*** Opening Provided information ***

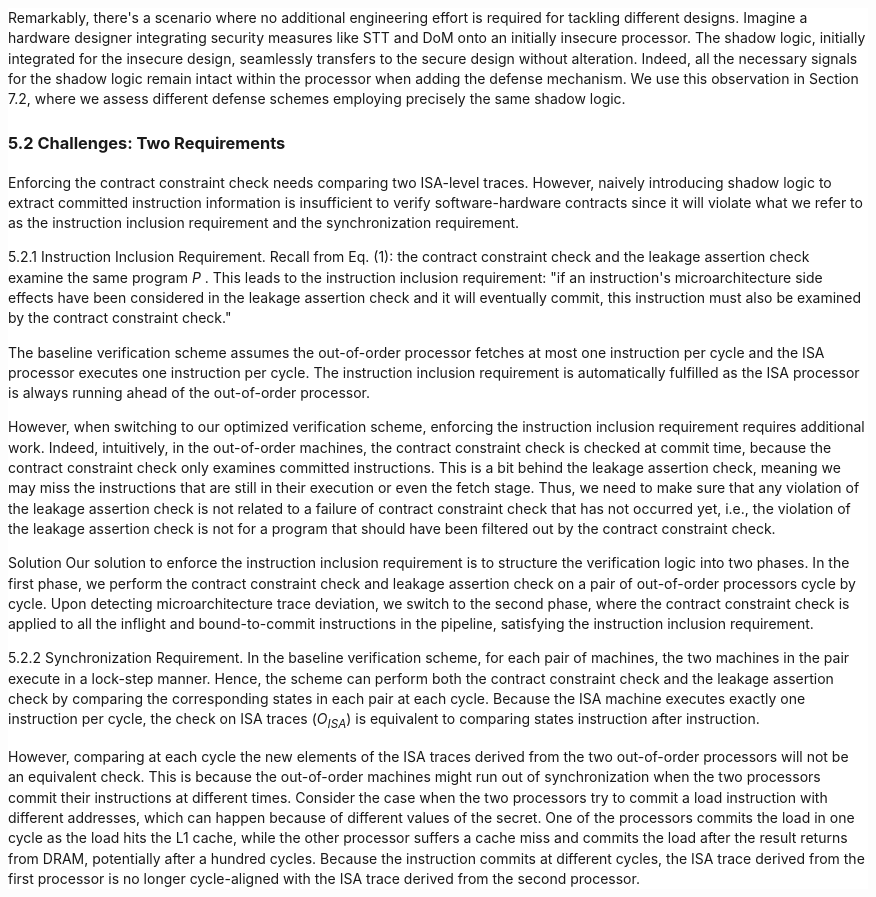 Remarkably, there's a scenario where no additional engineering effort is required for tackling different designs. Imagine a hardware designer integrating security measures like STT and DoM onto an initially insecure processor. The shadow logic, initially integrated for the insecure design, seamlessly transfers to the secure design without alteration. Indeed, all the necessary signals for the shadow logic remain intact within the processor when adding the defense mechanism. We use this observation in Section 7.2, where we assess different defense schemes employing precisely the same shadow logic.

### 5.2 Challenges: Two Requirements

Enforcing the contract constraint check needs comparing two ISA-level traces. However, naively introducing shadow logic to extract committed instruction information is insufficient to verify software-hardware contracts since it will violate what we refer to as the instruction inclusion requirement and the synchronization requirement.

5.2.1 Instruction Inclusion Requirement. Recall from Eq. (1): the contract constraint check and the leakage assertion check examine the same program $P$ . This leads to the instruction inclusion requirement: "if an instruction's microarchitecture side effects have been considered in the leakage assertion check and it will eventually commit, this instruction must also be examined by the contract constraint check."

The baseline verification scheme assumes the out-of-order processor fetches at most one instruction per cycle and the ISA processor executes one instruction per cycle. The instruction inclusion requirement is automatically fulfilled as the ISA processor is always running ahead of the out-of-order processor.

However, when switching to our optimized verification scheme, enforcing the instruction inclusion requirement requires additional work. Indeed, intuitively, in the out-of-order machines, the contract constraint check is checked at commit time, because the contract constraint check only examines committed instructions. This is a bit behind the leakage assertion check, meaning we may miss the instructions that are still in their execution or even the fetch stage. Thus, we need to make sure that any violation of the leakage assertion check is not related to a failure of contract constraint check that has not occurred yet, i.e., the violation of the leakage assertion check is not for a program that should have been filtered out by the contract constraint check.

Solution Our solution to enforce the instruction inclusion requirement is to structure the verification logic into two phases. In the first phase, we perform the contract constraint check and leakage assertion check on a pair of out-of-order processors cycle by cycle. Upon detecting microarchitecture trace deviation, we switch to the second phase, where the contract constraint check is applied to all the inflight and bound-to-commit instructions in the pipeline, satisfying the instruction inclusion requirement.

5.2.2 Synchronization Requirement. In the baseline verification scheme, for each pair of machines, the two machines in the pair execute in a lock-step manner. Hence, the scheme can perform both the contract constraint check and the leakage assertion check by comparing the corresponding states in each pair at each cycle. Because the ISA machine executes exactly one instruction per cycle, the check on ISA traces $\left( {O}_{ISA}\right)$ is equivalent to comparing states instruction after instruction.

However, comparing at each cycle the new elements of the ISA traces derived from the two out-of-order processors will not be an equivalent check. This is because the out-of-order machines might run out of synchronization when the two processors commit their instructions at different times. Consider the case when the two processors try to commit a load instruction with different addresses, which can happen because of different values of the secret. One of the processors commits the load in one cycle as the load hits the L1 cache, while the other processor suffers a cache miss and commits the load after the result returns from DRAM, potentially after a hundred cycles. Because the instruction commits at different cycles, the ISA trace derived from the first processor is no longer cycle-aligned with the ISA trace derived from the second processor.

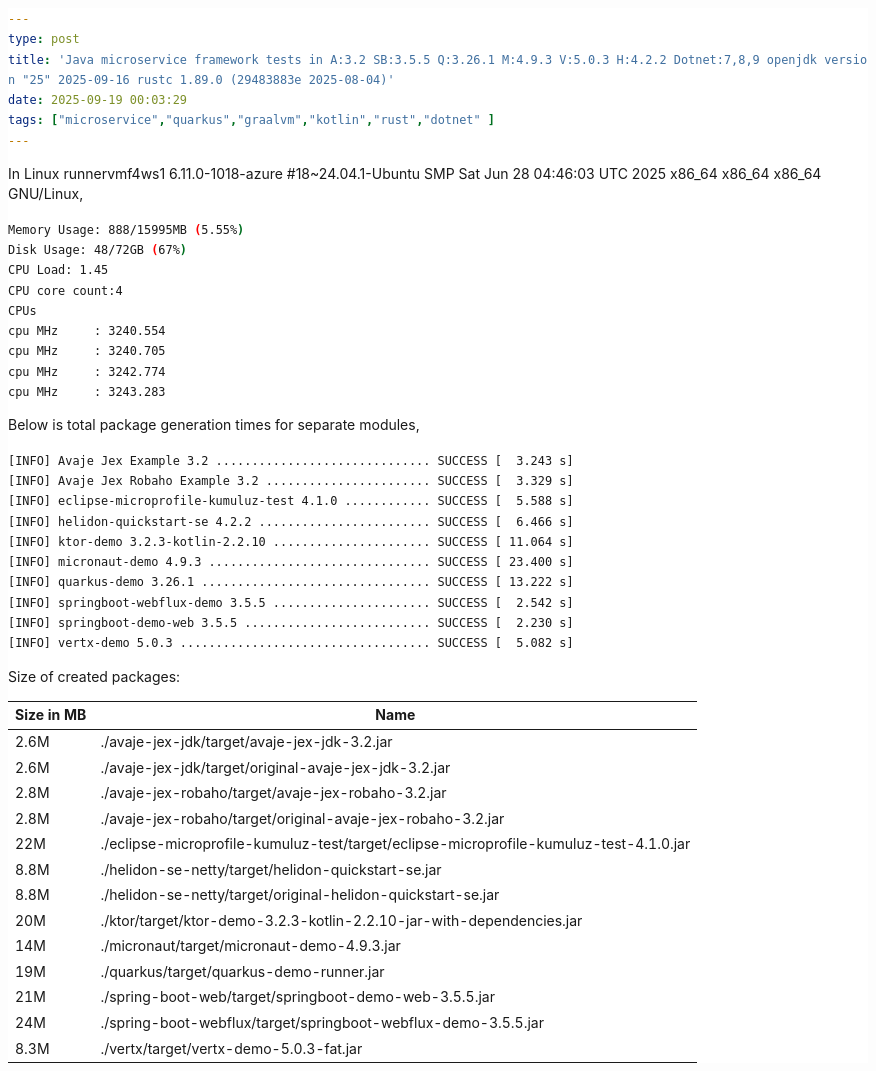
```yaml
---
type: post
title: 'Java microservice framework tests in A:3.2 SB:3.5.5 Q:3.26.1 M:4.9.3 V:5.0.3 H:4.2.2 Dotnet:7,8,9 openjdk version "25" 2025-09-16 rustc 1.89.0 (29483883e 2025-08-04)'
date: 2025-09-19 00:03:29
tags: ["microservice","quarkus","graalvm","kotlin","rust","dotnet" ]
---
```

In Linux runnervmf4ws1 6.11.0-1018-azure #18~24.04.1-Ubuntu SMP Sat Jun 28 04:46:03 UTC 2025 x86_64 x86_64 x86_64 GNU/Linux,
```bash
Memory Usage: 888/15995MB (5.55%)
Disk Usage: 48/72GB (67%)
CPU Load: 1.45
CPU core count:4
CPUs
cpu MHz		: 3240.554
cpu MHz		: 3240.705
cpu MHz		: 3242.774
cpu MHz		: 3243.283
```
Below is total package generation times for separate modules,
```bash
[INFO] Avaje Jex Example 3.2 .............................. SUCCESS [  3.243 s]
[INFO] Avaje Jex Robaho Example 3.2 ....................... SUCCESS [  3.329 s]
[INFO] eclipse-microprofile-kumuluz-test 4.1.0 ............ SUCCESS [  5.588 s]
[INFO] helidon-quickstart-se 4.2.2 ........................ SUCCESS [  6.466 s]
[INFO] ktor-demo 3.2.3-kotlin-2.2.10 ...................... SUCCESS [ 11.064 s]
[INFO] micronaut-demo 4.9.3 ............................... SUCCESS [ 23.400 s]
[INFO] quarkus-demo 3.26.1 ................................ SUCCESS [ 13.222 s]
[INFO] springboot-webflux-demo 3.5.5 ...................... SUCCESS [  2.542 s]
[INFO] springboot-demo-web 3.5.5 .......................... SUCCESS [  2.230 s]
[INFO] vertx-demo 5.0.3 ................................... SUCCESS [  5.082 s]
```
Size of created packages:

| Size in MB |  Name |
|------------|-------|
| 2.6M | ./avaje-jex-jdk/target/avaje-jex-jdk-3.2.jar |
| 2.6M | ./avaje-jex-jdk/target/original-avaje-jex-jdk-3.2.jar |
| 2.8M | ./avaje-jex-robaho/target/avaje-jex-robaho-3.2.jar |
| 2.8M | ./avaje-jex-robaho/target/original-avaje-jex-robaho-3.2.jar |
| 22M | ./eclipse-microprofile-kumuluz-test/target/eclipse-microprofile-kumuluz-test-4.1.0.jar |
| 8.8M | ./helidon-se-netty/target/helidon-quickstart-se.jar |
| 8.8M | ./helidon-se-netty/target/original-helidon-quickstart-se.jar |
| 20M | ./ktor/target/ktor-demo-3.2.3-kotlin-2.2.10-jar-with-dependencies.jar |
| 14M | ./micronaut/target/micronaut-demo-4.9.3.jar |
| 19M | ./quarkus/target/quarkus-demo-runner.jar |
| 21M | ./spring-boot-web/target/springboot-demo-web-3.5.5.jar |
| 24M | ./spring-boot-webflux/target/springboot-webflux-demo-3.5.5.jar |
| 8.3M | ./vertx/target/vertx-demo-5.0.3-fat.jar |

*** Closing Provided information ***

Work request: Among the records, count every line where "ktor" appears. Reply with the total alone.

Answer section: 2